あなたのブランドは、企業としてのアイデンティティを反映する。そのため企業は、コンシューマーに存在価値を示すことをブランドに期待している。しかも、適切なオーディエンスに気づいてほしいと願っている。そのために何をすべきか、参考になるヒントをいくつか紹介したい。

ロゴを目立たせる

最初に確認すべきは、ロゴに使うブランド名が、ターゲットオーディエンスと共鳴するかどうかである。この段階をスキップしてしまえば、後でリブランドが必要になるなど時間の浪費につながるため、すべての作業に先んじて確かめる必要がある。

ロゴにはあなたのブランドを象徴する役割があり、コンシューマーのビジュアルに直接訴えかける効果を持つ。そしてロゴにとって、カラーは重要な意味を持つ。カラーの心理学は、基本的なものでも考慮する必要がある。カラーには人それぞれのバイアスがあるため、誰にでも同じ効果を与えるわけではないが、そのインパクトは無視できない。例えばイエローは楽観的で、明快さや暖かさを、ブルーは信用と信頼、そして強さを表現する。

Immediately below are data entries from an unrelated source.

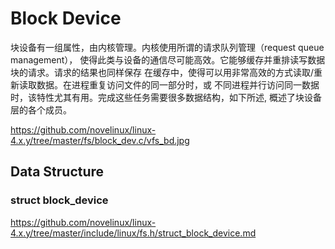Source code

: Block Device
========================================

块设备有一组属性，由内核管理。内核使用所谓的请求队列管理（request queue management），
使得此类与设备的通信尽可能高效。它能够缓存并重排读写数据块的请求。请求的结果也同样保存
在缓存中，使得可以用非常高效的方式读取/重新读取数据。在进程重复访问文件的同一部分时，或
不同进程并行访问同一数据时，该特性尤其有用。完成这些任务需要很多数据结构，如下所述,
概述了块设备层的各个成员。

https://github.com/novelinux/linux-4.x.y/tree/master/fs/block_dev.c/vfs_bd.jpg

Data Structure
----------------------------------------

### struct block_device

https://github.com/novelinux/linux-4.x.y/tree/master/include/linux/fs.h/struct_block_device.md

そのような色の効果を知ることで、リードやカスタマーに正しいシグナルを発信できる。

それ以外にも、フォントもロゴのイメージを左右する。セリフフォントは信頼を、サンセリフフォントは正直さを感じさせる。またロゴの形状からも、カスタマーに与える印象が大きく変わる。社内にプロのデザイナーやイラストレーターがいない場合は、専門の外注サービスを活用することをすすめる。

マーケティングアイテムの効果

文房具やカタログ、チラシ、マグカップ、USBチャージャーなど、カスタマーがこのようなプロモーション向けアイテムを直接使うことで、ブランドに気づかせるマーケティングツールになる。そこにはロゴと同じ法則が働く。アイテムに重要なのが、イメージの要素だ。もし、ターゲットオーディエンスに対する理解が深ければ正しいイメージの選択が可能になり、ブランディングの成功の可能性が高くなる。例えばミレニアム世代にアピールする場合は楽しさ、スピード、エキサイトメント、アクション、チェンジなどの要素を優先させる。“手短な喜び”を求める世代に、小難しく手の込んだ、使うのに苦労が伴うアイテムは受け入れられないだろう。

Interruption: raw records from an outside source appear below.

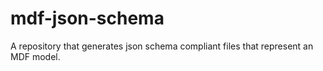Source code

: # mdf-json-schema
A repository that generates json schema compliant files that represent an MDF model.
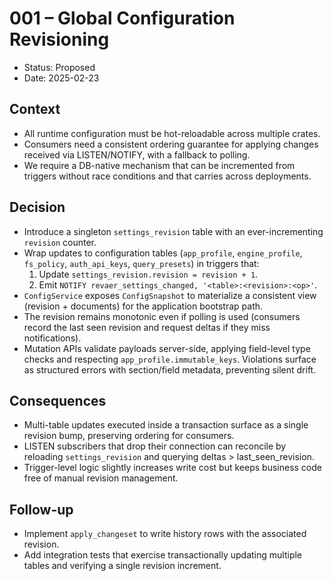 # 001 – Global Configuration Revisioning

- Status: Proposed
- Date: 2025-02-23

## Context
- All runtime configuration must be hot-reloadable across multiple crates.
- Consumers need a consistent ordering guarantee for applying changes received via LISTEN/NOTIFY, with a fallback to polling.
- We require a DB-native mechanism that can be incremented from triggers without race conditions and that carries across deployments.

## Decision
- Introduce a singleton `settings_revision` table with an ever-incrementing `revision` counter.
- Wrap updates to configuration tables (`app_profile`, `engine_profile`, `fs_policy`, `auth_api_keys`, `query_presets`) in triggers that:
  1. Update `settings_revision.revision = revision + 1`.
  2. Emit `NOTIFY revaer_settings_changed, '<table>:<revision>:<op>'`.
- `ConfigService` exposes `ConfigSnapshot` to materialize a consistent view (revision + documents) for the application bootstrap path.
- The revision remains monotonic even if polling is used (consumers record the last seen revision and request deltas if they miss notifications).
- Mutation APIs validate payloads server-side, applying field-level type checks and respecting `app_profile.immutable_keys`. Violations surface as structured errors with section/field metadata, preventing silent drift.

## Consequences
- Multi-table updates executed inside a transaction surface as a single revision bump, preserving ordering for consumers.
- LISTEN subscribers that drop their connection can reconcile by reloading `settings_revision` and querying deltas > last_seen_revision.
- Trigger-level logic slightly increases write cost but keeps business code free of manual revision management.

## Follow-up
- Implement `apply_changeset` to write history rows with the associated revision.
- Add integration tests that exercise transactionally updating multiple tables and verifying a single revision increment.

ブランディングは、企業の成功を約束する重要なファクターである。そのため、正しいブランディングを知り実践することは、企業全体のために不可欠なこととなる。魅力的なブランドを持つことで、コンシューマーのポジティブな感情とブランドが結びつく。その段階まで到達すると、顧客としてエンゲージするのが容易になるだろう。